Review: ‘Final Score’, Dave Bautista Proves He’d Have Been A Great 1980s Action Star

Dave Bautista would have quite comfortable in the action movie golden age of the 1980s. Don’t think so? There’s proof positive in Scott Mann’s Mctiernan-esque Final Score, a total popcorn flick of the Bruce Willis or Van Damme variety that is pretty damned awesome despite all appearances to the contrary. The reason is largely because of Bautista, who can emote like crazy for such a big, intimidating dude. While he looks like a mack truck he’s got loads of personality to spare, and every bit of it is put to good use to keep this from being just another lame Die Hard knockoff.

I’ve been impressed by Bautista as a credible action star before, most recently in the underrated Bushwick where he played a brooding bruiser in the midst of a full-on invasion. However, he also showed considerable dramatic chops in Blade Runner 2049, and of course we know he’s damn funny in his role as Drax in Guardians of the Galaxy. If he manages to insult his way out of that franchise as he appears to be trying to do, Bautista will be just fine. He can survive perfectly well elevating genre flicks like Final Score beyond what we’re expecting.

Is the film totally cornball most of the time? Absolutely, and it starts right from the beginning with a news reel montage depicting some non-descript Russian conflict involving a dead revolutionary and his brother Arkady (Ray Stevenson), who takes up the mantle of leader. None of it really matters. All we need to know is that Stevenson will don a horribly thick and incomprehensible Russian accent throughout, and basically so will any character from the motherland. Bautista plays sullen, grieving soldier Michael Knox, who travels across the pond to visit his dead brother’s family. On the same night that he’s taking his stubborn niece Danni (Lara Peake) to a West Ham United football match, Arkady and his crew rig the stadium with explosive and threaten to blow it up.

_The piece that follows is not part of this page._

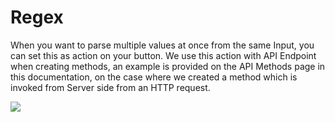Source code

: # Regex

When you want to parse multiple values at once from the same Input, you can set this as action on your button. We use this action with API Endpoint when creating methods, an example is provided on the API Methods page in this documentation, on the case where we created a method which is invoked from Server side from an HTTP request. 

![](assets/regex.png)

Good thing Knox is a total American badass who doesn’t really give a crap about soccer. While everyone else in the crowd, including the security (!!!) are too distracted by the match, Knox sets out to pummel a bunch of russkies into borscht. The stakes are elevated by, what else, Danni’s capture and Knox’s need to find her. Hey, there won’t be any yellow cards for breaking the genre rules. Final Score is exactly the movie you expect it to be, and really, exactly what we want it to be. The violence is intense, with Bautista having one killer fight in a kitchen that involves boiling hot grease, and one Russian goon with shoulders so big he looks like a Rob Liefeld drawing come to life. Stevenson spends most of the movie barking garbled orders over a walkie-talkie, while Knox gets help and comic relief from Faisal (Amit Shah) a hilariously timid Pakistani security guard roped into the conflict.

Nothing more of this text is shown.